WORK INSTRUCTIONS:
Reprint the whole of the data exactly.
(AVAILABLE DATA begins)
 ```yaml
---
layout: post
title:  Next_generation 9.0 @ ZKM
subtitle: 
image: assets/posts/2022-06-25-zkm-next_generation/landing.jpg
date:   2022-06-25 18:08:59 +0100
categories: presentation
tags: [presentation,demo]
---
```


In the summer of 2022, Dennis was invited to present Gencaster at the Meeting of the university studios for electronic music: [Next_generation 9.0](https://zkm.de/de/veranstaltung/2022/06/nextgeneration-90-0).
(AVAILABLE DATA ends)
PROBLEM SOLUTION:
 ```yaml
---
layout: post
title:  Next_generation 9.0 @ ZKM
subtitle: 
image: assets/posts/2022-06-25-zkm-next_generation/landing.jpg
date:   2022-06-25 18:08:59 +0100
categories: presentation
tags: [presentation,demo]
---
```


In the summer of 2022, Dennis was invited to present Gencaster at the Meeting of the university studios for electronic music: [Next_generation 9.0](https://zkm.de/de/veranstaltung/2022/06/nextgeneration-90-0).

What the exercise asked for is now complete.